(WHAT THE TASK ASKS) From the records, report how many lines hold the word "meses", with the number as the sole reply.

(RECORD SET begins)

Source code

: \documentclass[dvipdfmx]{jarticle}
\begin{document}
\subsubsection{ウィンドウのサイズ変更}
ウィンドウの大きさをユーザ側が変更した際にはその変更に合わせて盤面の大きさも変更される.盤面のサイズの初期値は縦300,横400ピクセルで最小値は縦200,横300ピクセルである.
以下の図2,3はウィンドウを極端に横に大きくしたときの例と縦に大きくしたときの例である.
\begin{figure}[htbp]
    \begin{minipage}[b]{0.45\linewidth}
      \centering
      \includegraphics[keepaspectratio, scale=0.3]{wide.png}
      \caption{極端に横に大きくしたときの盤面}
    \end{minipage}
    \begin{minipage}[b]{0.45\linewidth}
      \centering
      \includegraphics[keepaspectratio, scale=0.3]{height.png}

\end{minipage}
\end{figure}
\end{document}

(RECORD SET ends)
(RECORD SET begins)

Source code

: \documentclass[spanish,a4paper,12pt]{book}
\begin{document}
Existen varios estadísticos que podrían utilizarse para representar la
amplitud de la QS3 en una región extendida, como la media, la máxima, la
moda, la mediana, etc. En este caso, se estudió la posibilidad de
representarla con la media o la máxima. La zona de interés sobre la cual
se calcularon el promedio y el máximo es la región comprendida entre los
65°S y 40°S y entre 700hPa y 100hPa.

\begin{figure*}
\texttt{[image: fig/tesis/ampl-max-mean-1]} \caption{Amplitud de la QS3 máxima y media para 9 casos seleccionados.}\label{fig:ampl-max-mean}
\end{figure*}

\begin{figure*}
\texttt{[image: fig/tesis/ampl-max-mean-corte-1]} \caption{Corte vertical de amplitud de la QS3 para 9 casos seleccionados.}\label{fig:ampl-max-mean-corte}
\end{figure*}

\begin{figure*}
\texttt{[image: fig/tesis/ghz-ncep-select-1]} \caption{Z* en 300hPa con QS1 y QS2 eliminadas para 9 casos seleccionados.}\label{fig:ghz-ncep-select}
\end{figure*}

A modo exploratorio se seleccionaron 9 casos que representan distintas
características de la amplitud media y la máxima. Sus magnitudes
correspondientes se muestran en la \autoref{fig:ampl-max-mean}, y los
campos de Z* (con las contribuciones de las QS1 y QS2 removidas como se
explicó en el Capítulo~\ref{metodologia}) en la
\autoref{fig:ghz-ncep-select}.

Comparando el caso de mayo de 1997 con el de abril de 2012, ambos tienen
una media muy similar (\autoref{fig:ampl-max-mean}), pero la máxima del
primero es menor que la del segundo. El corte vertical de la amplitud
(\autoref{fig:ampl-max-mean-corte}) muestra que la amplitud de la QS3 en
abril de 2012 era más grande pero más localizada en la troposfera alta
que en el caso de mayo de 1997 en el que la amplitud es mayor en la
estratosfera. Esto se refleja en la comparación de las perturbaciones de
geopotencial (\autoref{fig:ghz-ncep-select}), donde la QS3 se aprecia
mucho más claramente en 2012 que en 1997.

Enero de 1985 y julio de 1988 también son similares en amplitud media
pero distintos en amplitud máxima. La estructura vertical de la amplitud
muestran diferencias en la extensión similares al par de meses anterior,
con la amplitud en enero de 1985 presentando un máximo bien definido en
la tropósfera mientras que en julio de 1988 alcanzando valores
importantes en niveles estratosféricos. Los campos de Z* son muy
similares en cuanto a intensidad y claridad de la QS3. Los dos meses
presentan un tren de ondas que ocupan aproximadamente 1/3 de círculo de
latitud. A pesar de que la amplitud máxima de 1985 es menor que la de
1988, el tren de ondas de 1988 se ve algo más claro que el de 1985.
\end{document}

(RECORD SET ends)

(TASK ANSWER) 2